Accounting Rule Options Explained
This page explains every accounting setting in rotki in detail. These settings control how your transactions are processed when generating a Profit/Loss Report. You can configure them under Settings → Accounting Settings (screenshot guide).
IMPORTANT
rotki's default settings are based on German tax rules.

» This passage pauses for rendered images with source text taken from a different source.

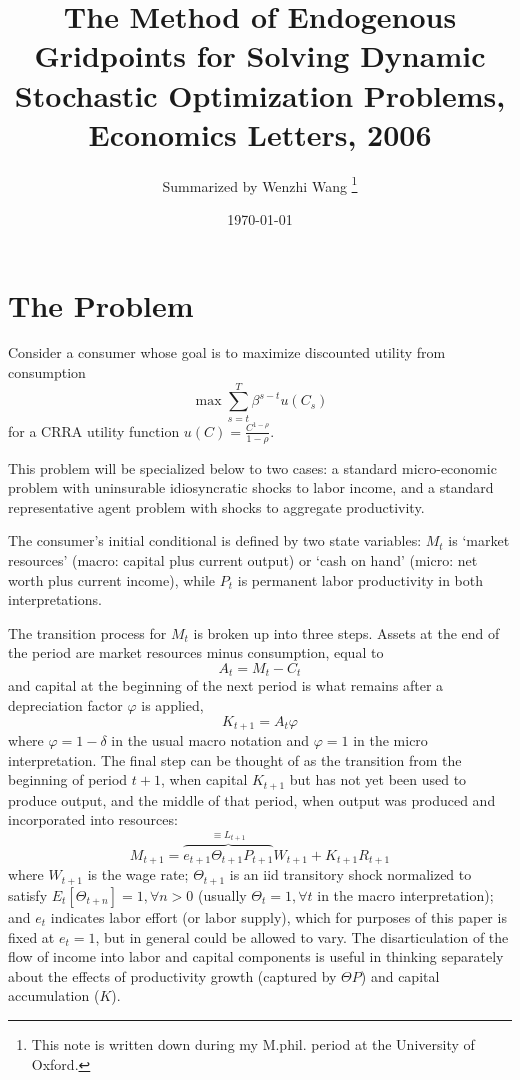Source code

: \documentclass[12pt]{article}
\theoremstyle{definition}
\begin{document}
\title{\bf {The Method of Endogenous Gridpoints for Solving Dynamic Stochastic Optimization Problems, Economics Letters, 2006}}
\author{Summarized by Wenzhi Wang \thanks{This note is written down during my M.phil. period at the University of Oxford. } }
\date{\today}

\maketitle

\section{The Problem}
Consider a consumer whose goal is to maximize discounted utility from consumption
\begin{equation}
	\label{1}
	\max \sum_{s=t}^T \beta^{s-t}u(C_s)
\end{equation}
for a CRRA utility function $u(C) = \frac{C^{1-\rho}}{1-\rho}$.

This problem will be specialized below to two cases: a standard micro-economic problem with uninsurable idiosyncratic shocks to labor income, and a standard representative agent problem with shocks to aggregate productivity.

The consumer's initial conditional is defined by two state variables: $M_t$ is `market resources' (macro: capital plus current output) or `cash on hand' (micro: net worth plus current income), while $P_t$ is permanent labor productivity in both interpretations.

The transition process for $M_t$ is broken up into three steps. Assets at the end of the period are market resources minus consumption, equal to 
\begin{equation}
	\label{2}
	A_t = M_t - C_t
\end{equation}
and capital at the beginning of the next period is what remains after a depreciation factor $\varphi$ is applied,
\begin{equation}
	\label{3}
	K_{t+1} = A_t \varphi
\end{equation}
where $\varphi = 1 - \delta$ in the usual macro notation and $\varphi = 1$ in the micro interpretation. The final step can be thought of as the transition from the beginning of period $t+1$, when capital $K_{t+1}$ but has not yet been used to produce output, and the middle of that period, when output was produced and incorporated into resources:
\begin{equation}
	\label{4}
	M_{t+1}=\overbrace{e_{t+1} \Theta_{t+1} P_{t+1}}^{\equiv L_{t+1}} W_{t+1}+K_{t+1} R_{t+1}
\end{equation}
where $W_{t+1}$ is the wage rate; $\Theta_{t+1}$ is an iid transitory shock normalized to satisfy $E_t \left[\Theta_{t+n}\right] = 1, \forall n > 0$ (usually $\Theta_t = 1, \forall t$ in the macro interpretation); and $e_t$ indicates labor effort (or labor supply), which for purposes of this paper is fixed at $e_t=1$, but in general could be allowed to vary. The disarticulation of the flow of income into labor and capital components is useful in thinking separately about the effects of productivity growth (captured by $\Theta P$) and capital accumulation ($K$).
\end{document}
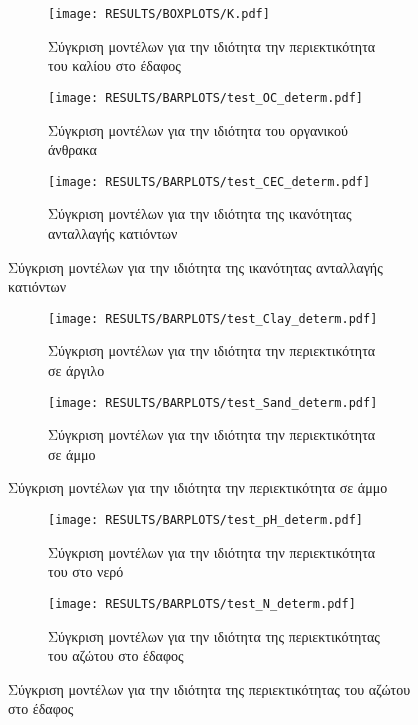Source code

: \begin{figure}[H]
    \begin{subfigure}{0.5\textwidth}
        \texttt{[image: RESULTS/BOXPLOTS/K.pdf]}
        \caption{Σύγκριση μοντέλων για την ιδιότητα την περιεκτικότητα του καλίου στο έδαφος}
        \label{fig:subim9}
    \end{subfigure}
    \begin{subfigure}{0.5\textwidth}
        
    \end{subfigure}
\end{figure}

\begin{figure}[H]
    \begin{subfigure}{0.5\textwidth}
        \texttt{[image: RESULTS/BARPLOTS/test\_OC\_determ.pdf]}
        \caption{Σύγκριση μοντέλων για την ιδιότητα του οργανικού άνθρακα}
        \label{fig:subim1}
    \end{subfigure}
    \begin{subfigure}{0.5\textwidth}
        \texttt{[image: RESULTS/BARPLOTS/test\_CEC\_determ.pdf]}
        \caption{Σύγκριση μοντέλων για την ιδιότητα της ικανότητας ανταλλαγής κατιόντων}
        \label{fig:subim2}
    \end{subfigure}
\end{figure}
\begin{figure}[H]
    \begin{subfigure}{0.5\textwidth}
        \texttt{[image: RESULTS/BARPLOTS/test\_Clay\_determ.pdf]}
        \caption{Σύγκριση μοντέλων για την ιδιότητα την περιεκτικότητα σε άργιλο}
        \label{fig:subim3}
    \end{subfigure}
    \begin{subfigure}{0.5\textwidth}
        \texttt{[image: RESULTS/BARPLOTS/test\_Sand\_determ.pdf]}
        \caption{Σύγκριση μοντέλων για την ιδιότητα την περιεκτικότητα σε άμμο}
        \label{fig:subim4}
    \end{subfigure}
\end{figure}
\begin{figure}[H]
    \begin{subfigure}{0.5\textwidth}
        \texttt{[image: RESULTS/BARPLOTS/test\_pH\_determ.pdf]}
        \caption{Σύγκριση μοντέλων για την ιδιότητα την περιεκτικότητα του  στο νερό}
        \label{fig:subim5}
    \end{subfigure}
    \begin{subfigure}{0.5\textwidth}
        \texttt{[image: RESULTS/BARPLOTS/test\_N\_determ.pdf]}
        \caption{Σύγκριση μοντέλων για την ιδιότητα της περιεκτικότητας του αζώτου στο έδαφος}
        \label{fig:subim6}
    \end{subfigure}
\end{figure}
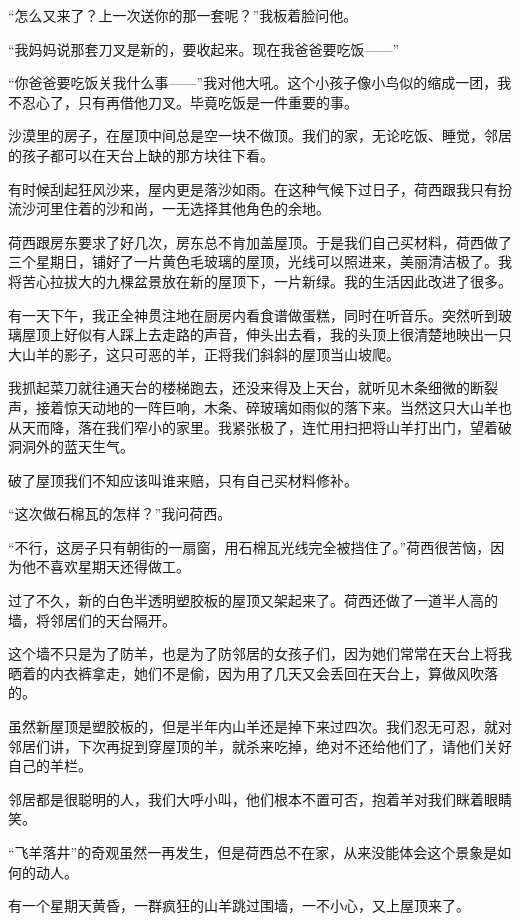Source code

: \par “怎么又来了？上一次送你的那一套呢？”我板着脸问他。
\par “我妈妈说那套刀叉是新的，要收起来。现在我爸爸要吃饭——”
\par “你爸爸要吃饭关我什么事——”我对他大吼。这个小孩子像小鸟似的缩成一团，我不忍心了，只有再借他刀叉。毕竟吃饭是一件重要的事。
\par 沙漠里的房子，在屋顶中间总是空一块不做顶。我们的家，无论吃饭、睡觉，邻居的孩子都可以在天台上缺的那方块往下看。
\par 有时候刮起狂风沙来，屋内更是落沙如雨。在这种气候下过日子，荷西跟我只有扮流沙河里住着的沙和尚，一无选择其他角色的余地。
\par 荷西跟房东要求了好几次，房东总不肯加盖屋顶。于是我们自己买材料，荷西做了三个星期日，铺好了一片黄色毛玻璃的屋顶，光线可以照进来，美丽清洁极了。我将苦心拉拔大的九棵盆景放在新的屋顶下，一片新绿。我的生活因此改进了很多。
\par 有一天下午，我正全神贯注地在厨房内看食谱做蛋糕，同时在听音乐。突然听到玻璃屋顶上好似有人踩上去走路的声音，伸头出去看，我的头顶上很清楚地映出一只大山羊的影子，这只可恶的羊，正将我们斜斜的屋顶当山坡爬。
\par 我抓起菜刀就往通天台的楼梯跑去，还没来得及上天台，就听见木条细微的断裂声，接着惊天动地的一阵巨响，木条、碎玻璃如雨似的落下来。当然这只大山羊也从天而降，落在我们窄小的家里。我紧张极了，连忙用扫把将山羊打出门，望着破洞洞外的蓝天生气。
\par 破了屋顶我们不知应该叫谁来赔，只有自己买材料修补。
\par “这次做石棉瓦的怎样？”我问荷西。
\par “不行，这房子只有朝街的一扇窗，用石棉瓦光线完全被挡住了。”荷西很苦恼，因为他不喜欢星期天还得做工。
\par 过了不久，新的白色半透明塑胶板的屋顶又架起来了。荷西还做了一道半人高的墙，将邻居们的天台隔开。
\par 这个墙不只是为了防羊，也是为了防邻居的女孩子们，因为她们常常在天台上将我晒着的内衣裤拿走，她们不是偷，因为用了几天又会丢回在天台上，算做风吹落的。
\par 虽然新屋顶是塑胶板的，但是半年内山羊还是掉下来过四次。我们忍无可忍，就对邻居们讲，下次再捉到穿屋顶的羊，就杀来吃掉，绝对不还给他们了，请他们关好自己的羊栏。
\par 邻居都是很聪明的人，我们大呼小叫，他们根本不置可否，抱着羊对我们眯着眼睛笑。
\par “飞羊落井”的奇观虽然一再发生，但是荷西总不在家，从来没能体会这个景象是如何的动人。
\par 有一个星期天黄昏，一群疯狂的山羊跳过围墙，一不小心，又上屋顶来了。
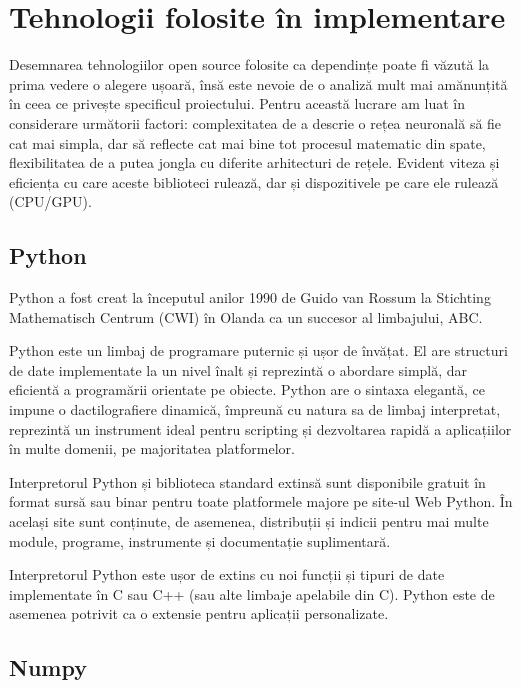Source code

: \chapter{Tehnologii folosite în implementare}

Desemnarea tehnologiilor open source folosite ca dependințe poate fi văzută la prima vedere o alegere ușoară, însă este nevoie de o analiză mult mai amănunțită în ceea ce privește specificul proiectului.
Pentru această lucrare am luat în considerare următorii factori: complexitatea de a descrie o rețea neuronală să fie cat mai simpla, dar să reflecte cat mai bine tot procesul matematic din spate, flexibilitatea de a putea jongla cu diferite arhitecturi de rețele. Evident viteza și eficiența cu care aceste biblioteci rulează, dar și dispozitivele pe care ele rulează (CPU/GPU).

\section{Python}

Python a fost creat la începutul anilor 1990 de Guido van Rossum la Stichting Mathematisch Centrum (CWI) în Olanda ca un succesor al limbajului, ABC. \cite{pythonhistory}

Python este un limbaj de programare puternic și ușor de învățat. El are structuri de date implementate la un nivel înalt și reprezintă o abordare simplă, dar eficientă a programării orientate pe obiecte. Python are o sintaxa elegantă, ce impune o dactilografiere dinamică, împreună cu natura sa de limbaj interpretat, reprezintă un instrument ideal pentru scripting și dezvoltarea rapidă a aplicațiilor în multe domenii, pe majoritatea platformelor.

Interpretorul Python și biblioteca standard extinsă sunt disponibile gratuit în format sursă sau binar pentru toate platformele majore pe site-ul Web Python. În același site sunt conținute, de asemenea, distribuții și indicii pentru mai multe module, programe, instrumente și documentație suplimentară.

Interpretorul Python este ușor de extins cu noi funcții și tipuri de date implementate în C sau C++ (sau alte limbaje apelabile din C). Python este de asemenea potrivit ca o extensie pentru aplicații personalizate.
\cite{python_tutorial}

\section{Numpy}

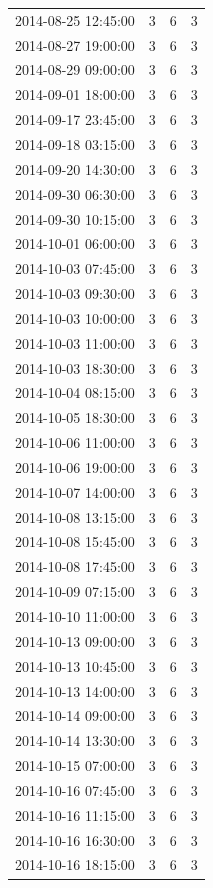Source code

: \begin{tabular}{lrrr}
2014-08-25 12:45:00 & 3 & 6 & 3 \\
2014-08-27 19:00:00 & 3 & 6 & 3 \\
2014-08-29 09:00:00 & 3 & 6 & 3 \\
2014-09-01 18:00:00 & 3 & 6 & 3 \\
2014-09-17 23:45:00 & 3 & 6 & 3 \\
2014-09-18 03:15:00 & 3 & 6 & 3 \\
2014-09-20 14:30:00 & 3 & 6 & 3 \\
2014-09-30 06:30:00 & 3 & 6 & 3 \\
2014-09-30 10:15:00 & 3 & 6 & 3 \\
2014-10-01 06:00:00 & 3 & 6 & 3 \\
2014-10-03 07:45:00 & 3 & 6 & 3 \\
2014-10-03 09:30:00 & 3 & 6 & 3 \\
2014-10-03 10:00:00 & 3 & 6 & 3 \\
2014-10-03 11:00:00 & 3 & 6 & 3 \\
2014-10-03 18:30:00 & 3 & 6 & 3 \\
2014-10-04 08:15:00 & 3 & 6 & 3 \\
2014-10-05 18:30:00 & 3 & 6 & 3 \\
2014-10-06 11:00:00 & 3 & 6 & 3 \\
2014-10-06 19:00:00 & 3 & 6 & 3 \\
2014-10-07 14:00:00 & 3 & 6 & 3 \\
2014-10-08 13:15:00 & 3 & 6 & 3 \\
2014-10-08 15:45:00 & 3 & 6 & 3 \\
2014-10-08 17:45:00 & 3 & 6 & 3 \\
2014-10-09 07:15:00 & 3 & 6 & 3 \\
2014-10-10 11:00:00 & 3 & 6 & 3 \\
2014-10-13 09:00:00 & 3 & 6 & 3 \\
2014-10-13 10:45:00 & 3 & 6 & 3 \\
2014-10-13 14:00:00 & 3 & 6 & 3 \\
2014-10-14 09:00:00 & 3 & 6 & 3 \\
2014-10-14 13:30:00 & 3 & 6 & 3 \\
2014-10-15 07:00:00 & 3 & 6 & 3 \\
2014-10-16 07:45:00 & 3 & 6 & 3 \\
2014-10-16 11:15:00 & 3 & 6 & 3 \\
2014-10-16 16:30:00 & 3 & 6 & 3 \\
2014-10-16 18:15:00 & 3 & 6 & 3 \\

\end{tabular}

Check with your tax advisor about what's required in your country and adjust accordingly.
Cost basis method
The cost basis method determines which acquisition is matched to a sale when calculating profit or loss.
| Method | Full Name | How it works | Best for |
|---|---|---|---|
| FIFO | First In, First Out | The oldest acquisition is matched first | Most common default; required in many jurisdictions |
| LIFO | Last In, First Out | The most recent acquisition is matched first | Jurisdictions that allow it; can defer gains in rising markets |
| HIFO | Highest In, First Out | The highest-priced acquisition is matched first | Minimizing taxable gains (where allowed) |
| ACB | Average Cost Basis | Uses the weighted average price of all holdings | Required in some jurisdictions (e.g., Canada, UK for shares) |
Example (FIFO): You bought 1 ETH at $1,000, then another 1 ETH at $2,000. You sell 1 ETH at $3,000. Under FIFO, the sale is matched to the $1,000 purchase, so your taxable gain is $2,000.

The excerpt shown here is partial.